Die Heizung, natürlich. Er versuchte zu verhindern, dass das Virus durch das Haus zirkulierte. Im Augenblick lief die Heizung nicht, deshalb würden sich die Viren nicht rasch durch die Lüftungsrohre verbreiten, aber trotzdem. Jede Luftbewegung fuhr auch durch die Rohre und schickte die Viren mit. Sie trat an sein Bett. «Ich hole dir noch ein paar Decken.» In ihrem Zimmer lagen noch welche im Schrank. Sie würde ihm die leichtesten, wärmsten bringen, keine, die nach Kaminrauch rochen.
Er wandte sich ab und hustete, wartete, bis er wieder ruhig atmete. «Ich war gestern schon ansteckend.»
«Ich weiß.» Sie versuchte, tröstend zu klingen und sich den Schrecken nicht anmerken zu lassen, der sie überfiel, obwohl sie es ja eigentlich schon wusste. Sie sah ihn an. «Wie, Peter, wie konnte das passieren?»
«Es muss mutiert sein.» Unter Mühen versuchte er, ihrem Blick zu begegnen. «Pass gut auf die Mädchen auf.»
«Ja, klar.» Du musst kämpfen, Peter. Zeig diesen Viren, wie stur du sein kannst. Das habe ich immer an dir geliebt, selbst dann, wenn es mich zur Weißglut trieb. «Was machen deine Kopfschmerzen?»
«Sie sind ziemlich stark.» Wieder musste er husten.
«Ich hab dir Ibuprofen gebracht. Kannst du was essen oder trinken?»
«Trinken.»
«Gut.» Sie schüttelte zwei Tabletten aus dem Röhrchen, legte sie ihm in die Hand und gab ihm den Saft. Er hob den Kopf vom Kissen und schluckte, nahm sogar den Kräcker, den sie ihm hinhielt. Er gab ihr das Glas zurück, und sie stellte es auf den Nachtschrank.

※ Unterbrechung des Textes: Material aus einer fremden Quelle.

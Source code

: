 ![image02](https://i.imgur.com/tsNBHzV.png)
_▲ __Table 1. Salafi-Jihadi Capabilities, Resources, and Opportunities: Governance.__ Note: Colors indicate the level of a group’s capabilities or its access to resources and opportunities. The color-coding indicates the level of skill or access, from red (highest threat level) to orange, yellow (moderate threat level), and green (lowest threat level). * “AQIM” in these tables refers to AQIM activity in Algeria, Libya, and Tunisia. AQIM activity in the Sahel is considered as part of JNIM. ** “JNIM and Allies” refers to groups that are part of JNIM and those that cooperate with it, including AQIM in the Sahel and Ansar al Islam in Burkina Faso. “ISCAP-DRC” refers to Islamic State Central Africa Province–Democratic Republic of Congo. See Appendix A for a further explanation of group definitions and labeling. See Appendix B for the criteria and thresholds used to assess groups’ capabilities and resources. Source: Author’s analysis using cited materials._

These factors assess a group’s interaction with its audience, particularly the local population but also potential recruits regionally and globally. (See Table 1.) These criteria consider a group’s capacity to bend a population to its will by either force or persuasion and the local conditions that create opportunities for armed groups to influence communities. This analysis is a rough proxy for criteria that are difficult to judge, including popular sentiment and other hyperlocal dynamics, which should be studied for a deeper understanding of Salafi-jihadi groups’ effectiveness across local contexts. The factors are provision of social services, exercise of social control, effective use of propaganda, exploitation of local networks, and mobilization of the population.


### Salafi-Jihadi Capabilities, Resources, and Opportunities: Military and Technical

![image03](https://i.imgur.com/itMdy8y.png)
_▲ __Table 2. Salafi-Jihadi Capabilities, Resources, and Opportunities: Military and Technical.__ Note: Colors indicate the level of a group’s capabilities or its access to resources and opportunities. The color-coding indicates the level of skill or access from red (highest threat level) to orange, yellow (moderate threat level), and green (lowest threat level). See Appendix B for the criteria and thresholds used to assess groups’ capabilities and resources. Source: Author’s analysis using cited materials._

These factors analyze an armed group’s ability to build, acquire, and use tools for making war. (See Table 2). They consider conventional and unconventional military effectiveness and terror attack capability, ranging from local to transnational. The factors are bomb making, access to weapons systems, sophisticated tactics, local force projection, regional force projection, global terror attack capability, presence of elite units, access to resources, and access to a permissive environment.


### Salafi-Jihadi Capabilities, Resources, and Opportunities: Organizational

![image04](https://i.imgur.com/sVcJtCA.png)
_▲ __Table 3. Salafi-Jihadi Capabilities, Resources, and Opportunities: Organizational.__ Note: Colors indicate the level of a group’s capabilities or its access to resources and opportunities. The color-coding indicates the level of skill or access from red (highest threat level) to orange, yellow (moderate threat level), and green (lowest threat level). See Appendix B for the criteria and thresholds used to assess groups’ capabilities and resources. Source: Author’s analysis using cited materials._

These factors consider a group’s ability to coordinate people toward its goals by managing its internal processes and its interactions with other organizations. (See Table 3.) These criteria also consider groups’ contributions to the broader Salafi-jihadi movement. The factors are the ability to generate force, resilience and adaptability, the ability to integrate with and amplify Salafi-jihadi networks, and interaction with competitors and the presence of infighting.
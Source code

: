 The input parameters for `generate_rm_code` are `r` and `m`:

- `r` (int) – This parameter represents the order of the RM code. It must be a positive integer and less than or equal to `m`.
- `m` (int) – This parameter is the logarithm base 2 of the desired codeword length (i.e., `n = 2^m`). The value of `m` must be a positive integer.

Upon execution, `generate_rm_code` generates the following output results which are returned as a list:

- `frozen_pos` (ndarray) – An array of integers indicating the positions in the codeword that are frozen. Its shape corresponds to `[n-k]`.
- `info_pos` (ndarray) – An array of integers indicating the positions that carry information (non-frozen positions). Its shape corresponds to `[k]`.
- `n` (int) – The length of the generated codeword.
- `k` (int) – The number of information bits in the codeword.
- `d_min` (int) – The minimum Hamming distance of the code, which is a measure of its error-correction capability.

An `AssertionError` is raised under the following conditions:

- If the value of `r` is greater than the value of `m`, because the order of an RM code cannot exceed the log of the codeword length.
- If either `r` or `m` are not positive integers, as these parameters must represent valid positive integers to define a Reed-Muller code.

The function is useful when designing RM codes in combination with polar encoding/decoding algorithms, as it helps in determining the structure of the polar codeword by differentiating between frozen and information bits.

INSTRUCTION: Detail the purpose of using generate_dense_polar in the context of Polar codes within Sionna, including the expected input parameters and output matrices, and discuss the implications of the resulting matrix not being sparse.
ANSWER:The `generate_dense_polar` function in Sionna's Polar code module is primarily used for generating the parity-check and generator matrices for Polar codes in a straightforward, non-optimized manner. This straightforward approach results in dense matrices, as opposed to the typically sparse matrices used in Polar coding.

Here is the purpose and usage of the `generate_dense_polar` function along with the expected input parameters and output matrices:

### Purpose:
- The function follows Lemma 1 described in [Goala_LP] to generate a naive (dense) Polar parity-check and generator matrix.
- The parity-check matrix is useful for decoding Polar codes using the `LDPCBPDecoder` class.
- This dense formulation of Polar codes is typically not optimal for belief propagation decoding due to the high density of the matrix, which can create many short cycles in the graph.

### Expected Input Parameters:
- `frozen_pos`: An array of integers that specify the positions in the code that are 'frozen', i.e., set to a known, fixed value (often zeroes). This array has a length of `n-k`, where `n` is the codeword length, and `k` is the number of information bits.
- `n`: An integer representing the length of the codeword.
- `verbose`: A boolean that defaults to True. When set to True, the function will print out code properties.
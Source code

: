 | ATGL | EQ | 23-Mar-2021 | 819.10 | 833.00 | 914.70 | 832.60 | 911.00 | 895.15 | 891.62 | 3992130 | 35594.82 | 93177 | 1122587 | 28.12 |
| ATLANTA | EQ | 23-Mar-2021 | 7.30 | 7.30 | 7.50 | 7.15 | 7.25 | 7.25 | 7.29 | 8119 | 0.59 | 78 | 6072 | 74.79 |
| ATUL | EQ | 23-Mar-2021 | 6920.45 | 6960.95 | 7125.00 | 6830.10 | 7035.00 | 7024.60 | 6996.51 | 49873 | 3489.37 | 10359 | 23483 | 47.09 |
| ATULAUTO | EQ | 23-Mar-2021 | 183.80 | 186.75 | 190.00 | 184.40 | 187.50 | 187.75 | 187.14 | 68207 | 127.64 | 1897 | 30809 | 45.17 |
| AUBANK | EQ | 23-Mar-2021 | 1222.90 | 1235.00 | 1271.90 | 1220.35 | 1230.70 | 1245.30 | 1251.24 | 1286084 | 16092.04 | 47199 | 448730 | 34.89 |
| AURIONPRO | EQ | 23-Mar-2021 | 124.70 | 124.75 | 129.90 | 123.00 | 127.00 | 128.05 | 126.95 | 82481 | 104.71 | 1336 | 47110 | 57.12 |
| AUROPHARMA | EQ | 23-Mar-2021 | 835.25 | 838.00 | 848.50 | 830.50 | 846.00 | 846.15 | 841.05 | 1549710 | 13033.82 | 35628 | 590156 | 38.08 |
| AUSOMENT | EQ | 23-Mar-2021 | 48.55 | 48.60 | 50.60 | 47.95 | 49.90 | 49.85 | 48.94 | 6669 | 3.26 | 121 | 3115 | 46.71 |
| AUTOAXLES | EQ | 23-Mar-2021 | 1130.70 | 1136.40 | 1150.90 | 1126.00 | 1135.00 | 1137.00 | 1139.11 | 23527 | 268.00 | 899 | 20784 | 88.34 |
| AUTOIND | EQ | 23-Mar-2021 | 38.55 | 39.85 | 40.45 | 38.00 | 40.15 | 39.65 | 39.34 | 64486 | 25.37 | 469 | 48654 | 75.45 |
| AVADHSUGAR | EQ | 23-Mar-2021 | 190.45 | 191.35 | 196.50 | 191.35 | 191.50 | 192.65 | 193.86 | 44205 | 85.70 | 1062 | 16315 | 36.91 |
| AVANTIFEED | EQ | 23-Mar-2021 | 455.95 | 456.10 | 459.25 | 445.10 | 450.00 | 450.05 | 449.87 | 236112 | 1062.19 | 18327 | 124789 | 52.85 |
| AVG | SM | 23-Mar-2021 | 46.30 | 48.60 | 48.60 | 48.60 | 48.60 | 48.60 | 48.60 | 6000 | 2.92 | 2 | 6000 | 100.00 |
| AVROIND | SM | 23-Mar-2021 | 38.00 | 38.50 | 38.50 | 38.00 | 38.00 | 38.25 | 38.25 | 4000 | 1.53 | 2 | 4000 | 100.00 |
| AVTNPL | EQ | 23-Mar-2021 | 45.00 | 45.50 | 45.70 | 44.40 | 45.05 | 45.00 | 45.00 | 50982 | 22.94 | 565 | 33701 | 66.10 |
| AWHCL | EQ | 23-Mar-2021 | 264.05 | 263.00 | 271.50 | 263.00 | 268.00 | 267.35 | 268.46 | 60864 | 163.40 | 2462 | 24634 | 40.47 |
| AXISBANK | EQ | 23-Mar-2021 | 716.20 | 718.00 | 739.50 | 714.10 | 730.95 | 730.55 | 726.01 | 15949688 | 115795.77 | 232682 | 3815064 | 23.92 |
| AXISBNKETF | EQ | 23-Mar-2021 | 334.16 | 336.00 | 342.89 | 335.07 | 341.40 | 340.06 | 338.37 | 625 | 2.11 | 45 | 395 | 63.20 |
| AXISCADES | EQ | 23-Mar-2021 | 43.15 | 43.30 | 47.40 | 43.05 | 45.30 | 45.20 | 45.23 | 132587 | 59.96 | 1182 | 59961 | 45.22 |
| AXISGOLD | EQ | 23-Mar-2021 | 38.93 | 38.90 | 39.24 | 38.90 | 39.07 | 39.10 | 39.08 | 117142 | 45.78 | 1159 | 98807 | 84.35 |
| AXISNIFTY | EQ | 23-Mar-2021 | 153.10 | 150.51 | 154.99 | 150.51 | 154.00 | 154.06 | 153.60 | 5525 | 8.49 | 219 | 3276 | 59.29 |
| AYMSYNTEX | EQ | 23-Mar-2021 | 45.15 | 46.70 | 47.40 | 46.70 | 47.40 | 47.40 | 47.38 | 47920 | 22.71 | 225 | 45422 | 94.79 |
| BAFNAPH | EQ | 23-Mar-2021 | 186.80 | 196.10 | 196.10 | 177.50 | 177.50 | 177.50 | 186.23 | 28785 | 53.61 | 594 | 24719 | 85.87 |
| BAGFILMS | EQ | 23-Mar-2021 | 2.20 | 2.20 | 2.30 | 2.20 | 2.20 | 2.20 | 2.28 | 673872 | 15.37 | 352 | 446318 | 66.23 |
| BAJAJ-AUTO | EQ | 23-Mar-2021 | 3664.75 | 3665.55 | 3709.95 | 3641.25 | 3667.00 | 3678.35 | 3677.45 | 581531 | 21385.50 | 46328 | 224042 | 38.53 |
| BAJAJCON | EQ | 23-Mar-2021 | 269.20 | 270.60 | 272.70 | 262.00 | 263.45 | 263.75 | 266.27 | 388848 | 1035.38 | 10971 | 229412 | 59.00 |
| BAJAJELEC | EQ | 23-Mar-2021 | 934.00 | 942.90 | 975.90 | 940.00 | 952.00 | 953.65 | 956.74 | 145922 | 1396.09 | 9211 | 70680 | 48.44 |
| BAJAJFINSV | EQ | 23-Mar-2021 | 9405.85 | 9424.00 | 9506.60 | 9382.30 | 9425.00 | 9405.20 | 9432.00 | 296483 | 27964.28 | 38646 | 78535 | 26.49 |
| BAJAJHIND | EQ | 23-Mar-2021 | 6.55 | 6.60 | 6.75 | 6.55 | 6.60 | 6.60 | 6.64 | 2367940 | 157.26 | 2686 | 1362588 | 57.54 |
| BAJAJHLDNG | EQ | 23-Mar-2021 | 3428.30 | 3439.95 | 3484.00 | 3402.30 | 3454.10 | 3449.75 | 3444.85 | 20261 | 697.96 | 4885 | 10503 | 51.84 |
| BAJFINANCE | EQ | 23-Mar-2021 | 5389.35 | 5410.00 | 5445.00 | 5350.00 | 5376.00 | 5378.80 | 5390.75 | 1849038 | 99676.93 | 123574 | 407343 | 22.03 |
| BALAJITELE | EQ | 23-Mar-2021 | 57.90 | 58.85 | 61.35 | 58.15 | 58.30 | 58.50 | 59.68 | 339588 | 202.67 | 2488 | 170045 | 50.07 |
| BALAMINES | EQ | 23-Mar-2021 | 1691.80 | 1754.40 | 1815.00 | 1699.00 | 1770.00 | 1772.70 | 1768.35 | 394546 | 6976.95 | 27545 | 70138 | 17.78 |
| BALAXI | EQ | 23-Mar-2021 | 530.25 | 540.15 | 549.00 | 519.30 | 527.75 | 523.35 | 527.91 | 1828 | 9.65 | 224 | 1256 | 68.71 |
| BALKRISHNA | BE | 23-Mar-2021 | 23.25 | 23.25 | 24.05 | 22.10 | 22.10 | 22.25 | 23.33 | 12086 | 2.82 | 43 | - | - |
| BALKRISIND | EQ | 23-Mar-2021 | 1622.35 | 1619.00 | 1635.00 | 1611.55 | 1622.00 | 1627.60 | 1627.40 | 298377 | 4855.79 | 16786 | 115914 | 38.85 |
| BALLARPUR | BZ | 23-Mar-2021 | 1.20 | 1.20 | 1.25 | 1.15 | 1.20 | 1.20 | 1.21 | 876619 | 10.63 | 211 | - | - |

«Brauchst du Hilfe, um auf die Toilette zu gehen?»
Seine Augen waren geschlossen, und sein Atem hatte zu pfeifen begonnen. «Danke, das schaffe ich noch alleine.»
Er schien einzuschlafen. Das war gut. Je mehr Ruhe er bekam, desto schneller würde er gesund werden. Schlaf war bei ihm immer das Zaubermittel gewesen. Sie blieb noch eine Weile stehen und betrachtete ihn, hörte die Kinder unten lachen und rufen. Vermutlich waren sie ein wenig überdreht, weil sie glaubten, dass sie gleich losfahren würden. Wie gerne hätte sie ihn auf die Stirn geküsst, ihm die Hand auf die Brust gelegt, gespürt, wie sie sich hob und senkte. Unwillkürlich streckte sie die Hand aus, ließ sie aber kopfschüttelnd wieder sinken. Sie durfte es nicht tun. Sie durfte nichts riskieren.
«Schau nach Barney, ja?»
«Mach dir keine Gedanken um den Hund.»
«Ann, bitte, du musst.»
«Ach, Peter, das schaff ich nicht.» Sie brauchte ihre ganze Kraft für ihn und für die Kinder. Der Hund musste sehen, wo er blieb.
Aber Peter hörte sie nicht mehr. Sie blieb noch einen Moment bei ihm stehen. Sein Atem ging regelmäßiger. Er schlief.
Draußen auf dem Flur nahm sie die Maske und die Duschkappe ab, zog die Handschuhe und das übergroße Hemd aus und ließ die Sachen auf dem Eimer liegen. Vielleicht würde sie doch die Kraft finden, sich um den blöden Hund zu kümmern. Wie schwer konnte es sein, ihm eine Schüssel mit Wasser und eine zweite mit ein paar Essensresten hinzustellen? Und das Auto würde sie vollgepackt lassen. In dem Augenblick, wo es Peter wieder besserging – vorausgesetzt, dass sonst keiner von ihnen krank wurde –, würden sie fahren. Peter hatte recht. Sie mussten sich alleine durchschlagen.